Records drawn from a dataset
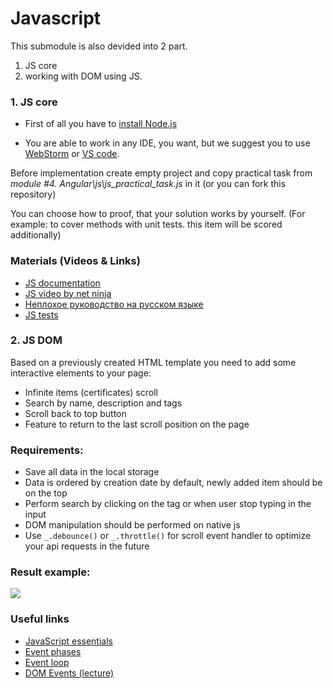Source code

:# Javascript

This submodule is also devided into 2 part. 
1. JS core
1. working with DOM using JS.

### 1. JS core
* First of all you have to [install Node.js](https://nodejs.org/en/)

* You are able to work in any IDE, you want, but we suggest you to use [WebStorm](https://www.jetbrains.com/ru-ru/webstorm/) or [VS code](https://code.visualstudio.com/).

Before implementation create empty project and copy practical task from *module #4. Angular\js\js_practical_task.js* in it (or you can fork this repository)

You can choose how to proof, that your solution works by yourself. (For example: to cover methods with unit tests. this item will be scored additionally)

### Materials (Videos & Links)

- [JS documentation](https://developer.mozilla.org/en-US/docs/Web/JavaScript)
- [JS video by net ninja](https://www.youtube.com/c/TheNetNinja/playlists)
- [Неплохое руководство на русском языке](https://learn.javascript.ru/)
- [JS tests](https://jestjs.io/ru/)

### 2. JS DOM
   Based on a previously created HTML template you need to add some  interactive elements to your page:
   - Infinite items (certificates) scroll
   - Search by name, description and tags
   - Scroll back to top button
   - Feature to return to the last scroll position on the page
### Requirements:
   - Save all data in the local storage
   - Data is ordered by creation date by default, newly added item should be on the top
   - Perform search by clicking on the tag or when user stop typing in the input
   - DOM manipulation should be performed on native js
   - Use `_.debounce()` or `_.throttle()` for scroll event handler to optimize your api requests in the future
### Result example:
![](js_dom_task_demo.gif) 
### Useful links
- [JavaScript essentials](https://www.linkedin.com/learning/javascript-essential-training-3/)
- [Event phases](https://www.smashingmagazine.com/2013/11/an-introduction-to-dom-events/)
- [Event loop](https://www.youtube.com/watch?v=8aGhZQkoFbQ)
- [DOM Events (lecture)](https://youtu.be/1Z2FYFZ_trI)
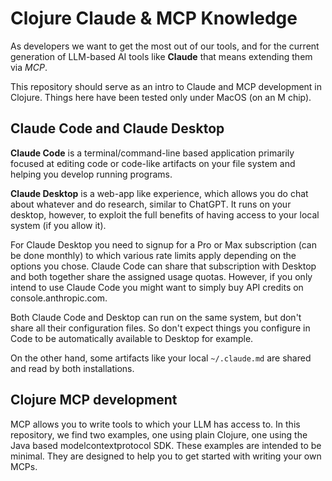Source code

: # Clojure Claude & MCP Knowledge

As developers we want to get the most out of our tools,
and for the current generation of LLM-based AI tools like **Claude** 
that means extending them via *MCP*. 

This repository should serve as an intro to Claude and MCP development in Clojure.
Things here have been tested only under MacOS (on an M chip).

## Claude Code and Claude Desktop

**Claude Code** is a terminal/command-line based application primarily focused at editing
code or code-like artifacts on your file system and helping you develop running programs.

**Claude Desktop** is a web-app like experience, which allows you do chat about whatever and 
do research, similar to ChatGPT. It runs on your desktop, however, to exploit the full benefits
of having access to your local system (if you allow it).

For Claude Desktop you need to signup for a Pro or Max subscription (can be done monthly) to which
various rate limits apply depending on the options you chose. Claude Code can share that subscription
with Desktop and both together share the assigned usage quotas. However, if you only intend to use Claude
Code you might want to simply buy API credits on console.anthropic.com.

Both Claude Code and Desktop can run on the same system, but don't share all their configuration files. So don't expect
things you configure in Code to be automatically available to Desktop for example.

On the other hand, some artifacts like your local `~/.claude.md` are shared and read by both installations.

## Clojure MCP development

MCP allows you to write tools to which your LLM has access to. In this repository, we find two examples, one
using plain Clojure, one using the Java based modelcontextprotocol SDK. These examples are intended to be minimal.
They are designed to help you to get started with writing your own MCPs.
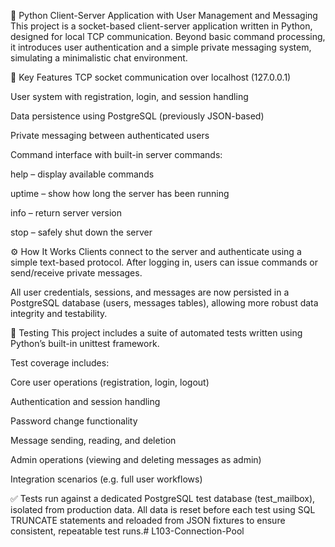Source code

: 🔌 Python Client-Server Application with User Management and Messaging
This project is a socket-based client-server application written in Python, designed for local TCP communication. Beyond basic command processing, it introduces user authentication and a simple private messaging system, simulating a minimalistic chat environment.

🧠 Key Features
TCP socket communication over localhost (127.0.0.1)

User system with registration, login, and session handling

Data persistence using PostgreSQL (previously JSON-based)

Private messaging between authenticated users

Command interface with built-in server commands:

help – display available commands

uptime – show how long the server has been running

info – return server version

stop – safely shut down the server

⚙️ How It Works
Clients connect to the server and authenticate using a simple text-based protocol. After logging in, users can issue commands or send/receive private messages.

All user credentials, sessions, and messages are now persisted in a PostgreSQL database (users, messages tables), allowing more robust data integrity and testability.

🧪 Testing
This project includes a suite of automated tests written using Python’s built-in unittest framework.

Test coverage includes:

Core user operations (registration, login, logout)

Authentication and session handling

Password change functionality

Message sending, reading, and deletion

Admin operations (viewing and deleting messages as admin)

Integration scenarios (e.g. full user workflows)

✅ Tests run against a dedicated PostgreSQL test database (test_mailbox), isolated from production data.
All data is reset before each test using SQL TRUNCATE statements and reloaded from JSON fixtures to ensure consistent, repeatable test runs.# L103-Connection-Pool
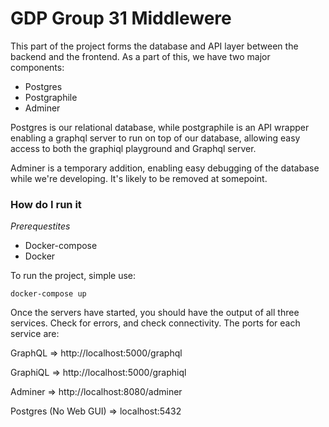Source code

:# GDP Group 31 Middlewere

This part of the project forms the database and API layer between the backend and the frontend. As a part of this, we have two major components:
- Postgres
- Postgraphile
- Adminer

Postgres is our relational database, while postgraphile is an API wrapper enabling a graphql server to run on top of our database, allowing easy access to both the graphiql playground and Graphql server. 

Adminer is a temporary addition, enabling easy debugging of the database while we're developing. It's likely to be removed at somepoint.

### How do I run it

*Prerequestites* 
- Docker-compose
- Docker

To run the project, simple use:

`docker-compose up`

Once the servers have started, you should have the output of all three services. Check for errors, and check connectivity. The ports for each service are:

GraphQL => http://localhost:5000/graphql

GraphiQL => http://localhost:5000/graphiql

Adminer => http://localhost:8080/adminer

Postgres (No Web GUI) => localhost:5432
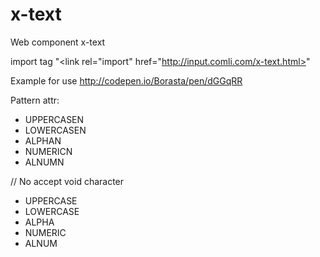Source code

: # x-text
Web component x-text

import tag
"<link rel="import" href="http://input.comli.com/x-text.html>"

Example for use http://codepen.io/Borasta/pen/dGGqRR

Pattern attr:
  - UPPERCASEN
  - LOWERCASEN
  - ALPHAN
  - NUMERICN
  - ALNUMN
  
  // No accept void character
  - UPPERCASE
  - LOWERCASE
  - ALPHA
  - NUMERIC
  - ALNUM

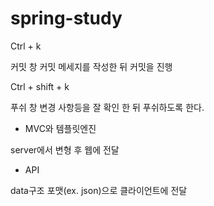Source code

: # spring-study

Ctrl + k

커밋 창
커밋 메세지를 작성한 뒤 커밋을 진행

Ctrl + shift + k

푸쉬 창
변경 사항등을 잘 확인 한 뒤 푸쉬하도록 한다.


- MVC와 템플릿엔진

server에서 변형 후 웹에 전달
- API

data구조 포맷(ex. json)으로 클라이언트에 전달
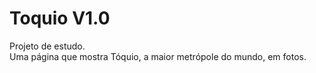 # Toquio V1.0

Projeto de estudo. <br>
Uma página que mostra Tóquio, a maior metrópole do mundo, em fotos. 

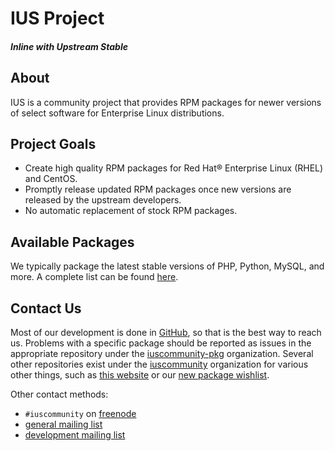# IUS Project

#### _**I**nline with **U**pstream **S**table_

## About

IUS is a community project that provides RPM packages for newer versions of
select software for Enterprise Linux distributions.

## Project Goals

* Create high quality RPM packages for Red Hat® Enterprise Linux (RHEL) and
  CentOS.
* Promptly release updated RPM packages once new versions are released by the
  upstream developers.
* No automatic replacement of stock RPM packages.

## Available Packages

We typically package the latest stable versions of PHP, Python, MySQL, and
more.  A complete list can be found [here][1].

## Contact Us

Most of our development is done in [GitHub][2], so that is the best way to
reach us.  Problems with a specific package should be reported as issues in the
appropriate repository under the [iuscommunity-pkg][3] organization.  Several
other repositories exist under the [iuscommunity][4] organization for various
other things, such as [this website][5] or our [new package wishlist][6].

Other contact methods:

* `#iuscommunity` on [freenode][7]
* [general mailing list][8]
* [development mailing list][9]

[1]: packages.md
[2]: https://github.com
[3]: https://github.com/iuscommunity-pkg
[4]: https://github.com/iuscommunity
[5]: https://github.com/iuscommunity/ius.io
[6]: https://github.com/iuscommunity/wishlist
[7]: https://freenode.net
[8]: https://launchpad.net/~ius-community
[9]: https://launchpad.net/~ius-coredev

Problem statement
Retype each line above exactly and leave out any picture.

Answer box
Source code

:# Javascript

This submodule is also devided into 2 part. 
1. JS core
1. working with DOM using JS.

### 1. JS core
* First of all you have to [install Node.js](https://nodejs.org/en/)

* You are able to work in any IDE, you want, but we suggest you to use [WebStorm](https://www.jetbrains.com/ru-ru/webstorm/) or [VS code](https://code.visualstudio.com/).

Before implementation create empty project and copy practical task from *module #4. Angular\js\js_practical_task.js* in it (or you can fork this repository)

You can choose how to proof, that your solution works by yourself. (For example: to cover methods with unit tests. this item will be scored additionally)

### Materials (Videos & Links)

- [JS documentation](https://developer.mozilla.org/en-US/docs/Web/JavaScript)
- [JS video by net ninja](https://www.youtube.com/c/TheNetNinja/playlists)
- [Неплохое руководство на русском языке](https://learn.javascript.ru/)
- [JS tests](https://jestjs.io/ru/)

### 2. JS DOM
   Based on a previously created HTML template you need to add some  interactive elements to your page:
   - Infinite items (certificates) scroll
   - Search by name, description and tags
   - Scroll back to top button
   - Feature to return to the last scroll position on the page
### Requirements:
   - Save all data in the local storage
   - Data is ordered by creation date by default, newly added item should be on the top
   - Perform search by clicking on the tag or when user stop typing in the input
   - DOM manipulation should be performed on native js
   - Use `_.debounce()` or `_.throttle()` for scroll event handler to optimize your api requests in the future
### Result example:
![](js_dom_task_demo.gif) 
### Useful links
- [JavaScript essentials](https://www.linkedin.com/learning/javascript-essential-training-3/)
- [Event phases](https://www.smashingmagazine.com/2013/11/an-introduction-to-dom-events/)
- [Event loop](https://www.youtube.com/watch?v=8aGhZQkoFbQ)
- [DOM Events (lecture)](https://youtu.be/1Z2FYFZ_trI)
Source code

: # Clojure Claude & MCP Knowledge

As developers we want to get the most out of our tools,
and for the current generation of LLM-based AI tools like **Claude** 
that means extending them via *MCP*. 

This repository should serve as an intro to Claude and MCP development in Clojure.
Things here have been tested only under MacOS (on an M chip).

## Claude Code and Claude Desktop

**Claude Code** is a terminal/command-line based application primarily focused at editing
code or code-like artifacts on your file system and helping you develop running programs.

**Claude Desktop** is a web-app like experience, which allows you do chat about whatever and 
do research, similar to ChatGPT. It runs on your desktop, however, to exploit the full benefits
of having access to your local system (if you allow it).

For Claude Desktop you need to signup for a Pro or Max subscription (can be done monthly) to which
various rate limits apply depending on the options you chose. Claude Code can share that subscription
with Desktop and both together share the assigned usage quotas. However, if you only intend to use Claude
Code you might want to simply buy API credits on console.anthropic.com.

Both Claude Code and Desktop can run on the same system, but don't share all their configuration files. So don't expect
things you configure in Code to be automatically available to Desktop for example.

On the other hand, some artifacts like your local `~/.claude.md` are shared and read by both installations.

## Clojure MCP development

MCP allows you to write tools to which your LLM has access to. In this repository, we find two examples, one
using plain Clojure, one using the Java based modelcontextprotocol SDK. These examples are intended to be minimal.
They are designed to help you to get started with writing your own MCPs.
Source code

: 🔌 Python Client-Server Application with User Management and Messaging
This project is a socket-based client-server application written in Python, designed for local TCP communication. Beyond basic command processing, it introduces user authentication and a simple private messaging system, simulating a minimalistic chat environment.

🧠 Key Features
TCP socket communication over localhost (127.0.0.1)

User system with registration, login, and session handling

Data persistence using PostgreSQL (previously JSON-based)

Private messaging between authenticated users

Command interface with built-in server commands:

help – display available commands

uptime – show how long the server has been running

info – return server version

stop – safely shut down the server

⚙️ How It Works
Clients connect to the server and authenticate using a simple text-based protocol. After logging in, users can issue commands or send/receive private messages.

All user credentials, sessions, and messages are now persisted in a PostgreSQL database (users, messages tables), allowing more robust data integrity and testability.

🧪 Testing
This project includes a suite of automated tests written using Python’s built-in unittest framework.

Test coverage includes:

Core user operations (registration, login, logout)

Authentication and session handling

Password change functionality

Message sending, reading, and deletion

Admin operations (viewing and deleting messages as admin)

Integration scenarios (e.g. full user workflows)

✅ Tests run against a dedicated PostgreSQL test database (test_mailbox), isolated from production data.
All data is reset before each test using SQL TRUNCATE statements and reloaded from JSON fixtures to ensure consistent, repeatable test runs.# L103-Connection-Pool
Source code

:# GDP Group 31 Middlewere

This part of the project forms the database and API layer between the backend and the frontend. As a part of this, we have two major components:
- Postgres
- Postgraphile
- Adminer

Postgres is our relational database, while postgraphile is an API wrapper enabling a graphql server to run on top of our database, allowing easy access to both the graphiql playground and Graphql server. 

Adminer is a temporary addition, enabling easy debugging of the database while we're developing. It's likely to be removed at somepoint.

### How do I run it

*Prerequestites* 
- Docker-compose
- Docker

To run the project, simple use:

`docker-compose up`

Once the servers have started, you should have the output of all three services. Check for errors, and check connectivity. The ports for each service are:

GraphQL => http://localhost:5000/graphql

GraphiQL => http://localhost:5000/graphiql

Adminer => http://localhost:8080/adminer

Postgres (No Web GUI) => localhost:5432
Source code

: # x-text
Web component x-text

import tag
"<link rel="import" href="http://input.comli.com/x-text.html>"

Example for use http://codepen.io/Borasta/pen/dGGqRR

Pattern attr:
  - UPPERCASEN
  - LOWERCASEN
  - ALPHAN
  - NUMERICN
  - ALNUMN
  
  // No accept void character
  - UPPERCASE
  - LOWERCASE
  - ALPHA
  - NUMERIC
  - ALNUM

Source code

: # spring-study

Ctrl + k

커밋 창
커밋 메세지를 작성한 뒤 커밋을 진행

Ctrl + shift + k

푸쉬 창
변경 사항등을 잘 확인 한 뒤 푸쉬하도록 한다.


- MVC와 템플릿엔진

server에서 변형 후 웹에 전달
- API

data구조 포맷(ex. json)으로 클라이언트에 전달
 # Toquio V1.0

Projeto de estudo. <br>
Uma página que mostra Tóquio, a maior metrópole do mundo, em fotos. 

# IUS Project

#### _**I**nline with **U**pstream **S**table_

## About

IUS is a community project that provides RPM packages for newer versions of
select software for Enterprise Linux distributions.

## Project Goals

* Create high quality RPM packages for Red Hat® Enterprise Linux (RHEL) and
  CentOS.
* Promptly release updated RPM packages once new versions are released by the
  upstream developers.
* No automatic replacement of stock RPM packages.

## Available Packages

We typically package the latest stable versions of PHP, Python, MySQL, and
more.  A complete list can be found [here][1].

## Contact Us

Most of our development is done in [GitHub][2], so that is the best way to
reach us.  Problems with a specific package should be reported as issues in the
appropriate repository under the [iuscommunity-pkg][3] organization.  Several
other repositories exist under the [iuscommunity][4] organization for various
other things, such as [this website][5] or our [new package wishlist][6].

Other contact methods:

* `#iuscommunity` on [freenode][7]
* [general mailing list][8]
* [development mailing list][9]

[1]: packages.md
[2]: https://github.com
[3]: https://github.com/iuscommunity-pkg
[4]: https://github.com/iuscommunity
[5]: https://github.com/iuscommunity/ius.io
[6]: https://github.com/iuscommunity/wishlist
[7]: https://freenode.net
[8]: https://launchpad.net/~ius-community
[9]: https://launchpad.net/~ius-coredev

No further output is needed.